DATA TO EXAMINE ->
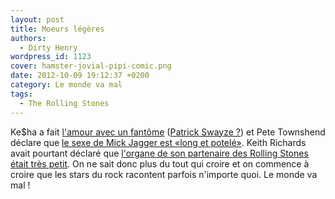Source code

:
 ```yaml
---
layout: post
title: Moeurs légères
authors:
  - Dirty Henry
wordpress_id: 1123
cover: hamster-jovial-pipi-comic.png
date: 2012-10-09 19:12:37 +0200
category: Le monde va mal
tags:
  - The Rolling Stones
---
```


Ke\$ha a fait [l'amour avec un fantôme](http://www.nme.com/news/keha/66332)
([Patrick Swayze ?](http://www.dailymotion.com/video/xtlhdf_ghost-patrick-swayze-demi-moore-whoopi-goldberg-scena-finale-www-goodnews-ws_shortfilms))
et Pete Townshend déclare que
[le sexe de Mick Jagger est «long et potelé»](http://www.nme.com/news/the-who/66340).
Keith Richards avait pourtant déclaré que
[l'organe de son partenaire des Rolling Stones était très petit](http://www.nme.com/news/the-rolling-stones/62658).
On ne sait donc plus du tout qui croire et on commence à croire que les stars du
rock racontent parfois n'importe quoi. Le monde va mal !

==

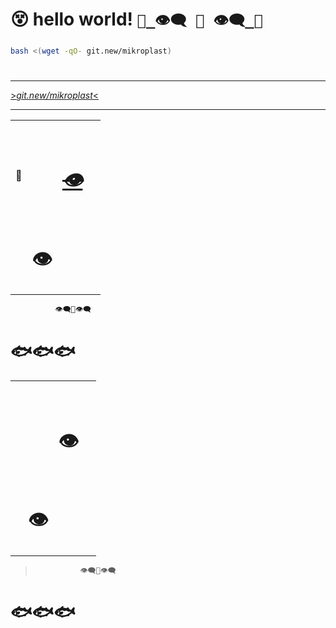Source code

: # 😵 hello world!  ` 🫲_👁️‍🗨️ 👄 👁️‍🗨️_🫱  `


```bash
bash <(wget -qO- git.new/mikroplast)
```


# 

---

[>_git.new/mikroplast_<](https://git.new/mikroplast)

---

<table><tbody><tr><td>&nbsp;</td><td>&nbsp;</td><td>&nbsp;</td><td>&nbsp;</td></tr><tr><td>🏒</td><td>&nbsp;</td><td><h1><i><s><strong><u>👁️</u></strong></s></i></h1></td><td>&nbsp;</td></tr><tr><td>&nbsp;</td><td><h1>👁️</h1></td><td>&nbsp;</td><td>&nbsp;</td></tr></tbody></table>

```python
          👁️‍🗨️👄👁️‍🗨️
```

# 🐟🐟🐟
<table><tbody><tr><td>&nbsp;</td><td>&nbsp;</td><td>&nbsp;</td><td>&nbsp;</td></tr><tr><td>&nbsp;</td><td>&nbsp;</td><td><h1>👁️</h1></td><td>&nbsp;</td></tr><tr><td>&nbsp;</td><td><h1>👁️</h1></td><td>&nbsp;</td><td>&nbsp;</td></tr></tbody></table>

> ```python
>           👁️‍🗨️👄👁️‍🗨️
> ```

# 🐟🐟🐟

==

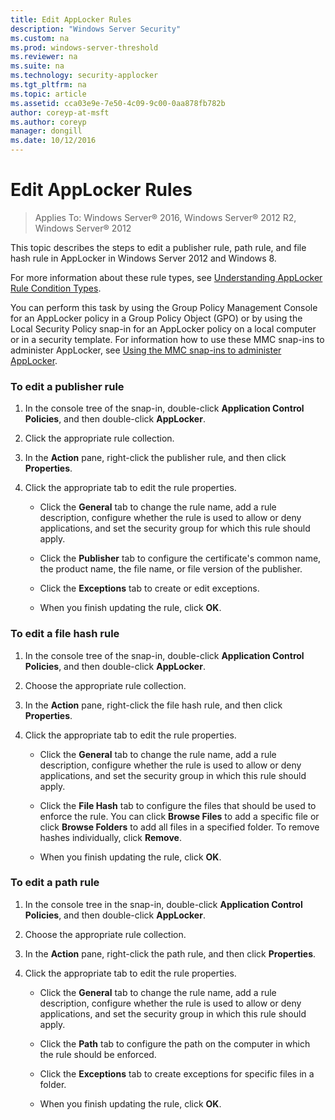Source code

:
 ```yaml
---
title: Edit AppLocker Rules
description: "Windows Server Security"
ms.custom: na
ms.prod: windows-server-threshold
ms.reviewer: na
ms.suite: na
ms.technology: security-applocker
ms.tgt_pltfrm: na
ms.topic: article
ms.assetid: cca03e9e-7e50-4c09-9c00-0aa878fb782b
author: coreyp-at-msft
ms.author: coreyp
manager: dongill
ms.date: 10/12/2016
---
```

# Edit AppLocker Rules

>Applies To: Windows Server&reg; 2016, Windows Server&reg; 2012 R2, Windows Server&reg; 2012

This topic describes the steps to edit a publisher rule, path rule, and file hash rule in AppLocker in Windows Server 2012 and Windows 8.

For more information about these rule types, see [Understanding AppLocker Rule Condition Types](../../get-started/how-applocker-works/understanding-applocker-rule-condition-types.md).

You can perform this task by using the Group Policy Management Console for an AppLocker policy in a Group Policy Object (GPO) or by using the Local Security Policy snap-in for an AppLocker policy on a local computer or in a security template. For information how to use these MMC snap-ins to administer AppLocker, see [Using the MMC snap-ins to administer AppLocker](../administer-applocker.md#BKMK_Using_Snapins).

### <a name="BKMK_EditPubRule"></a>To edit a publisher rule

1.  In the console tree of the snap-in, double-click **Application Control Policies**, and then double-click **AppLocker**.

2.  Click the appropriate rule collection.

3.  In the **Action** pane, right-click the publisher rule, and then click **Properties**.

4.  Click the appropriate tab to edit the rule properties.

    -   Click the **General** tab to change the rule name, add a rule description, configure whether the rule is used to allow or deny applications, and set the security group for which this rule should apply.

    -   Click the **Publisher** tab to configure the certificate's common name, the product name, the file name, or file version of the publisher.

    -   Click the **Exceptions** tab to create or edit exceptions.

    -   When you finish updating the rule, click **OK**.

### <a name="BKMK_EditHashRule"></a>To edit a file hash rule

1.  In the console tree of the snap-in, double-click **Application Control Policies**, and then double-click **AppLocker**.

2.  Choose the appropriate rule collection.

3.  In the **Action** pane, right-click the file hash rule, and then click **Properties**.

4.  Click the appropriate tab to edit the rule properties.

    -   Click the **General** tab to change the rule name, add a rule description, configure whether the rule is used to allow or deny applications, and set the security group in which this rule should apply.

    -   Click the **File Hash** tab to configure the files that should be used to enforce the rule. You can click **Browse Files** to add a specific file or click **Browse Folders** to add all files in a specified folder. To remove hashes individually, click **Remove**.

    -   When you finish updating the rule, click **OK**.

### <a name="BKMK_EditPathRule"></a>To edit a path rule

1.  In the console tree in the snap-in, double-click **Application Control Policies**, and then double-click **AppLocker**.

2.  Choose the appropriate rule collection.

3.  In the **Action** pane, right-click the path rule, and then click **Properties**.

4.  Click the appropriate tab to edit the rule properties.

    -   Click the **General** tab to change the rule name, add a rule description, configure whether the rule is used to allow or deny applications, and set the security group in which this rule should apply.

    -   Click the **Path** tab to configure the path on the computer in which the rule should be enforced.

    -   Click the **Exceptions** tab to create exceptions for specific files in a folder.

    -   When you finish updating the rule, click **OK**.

TASK PROMPT -> Read each line of the material, and wherever the word "Action" turns up, copy that line.

TASK RESPONSE ->
3.  In the **Action** pane, right-click the publisher rule, and then click **Properties**.
3.  In the **Action** pane, right-click the file hash rule, and then click **Properties**.
3.  In the **Action** pane, right-click the path rule, and then click **Properties**.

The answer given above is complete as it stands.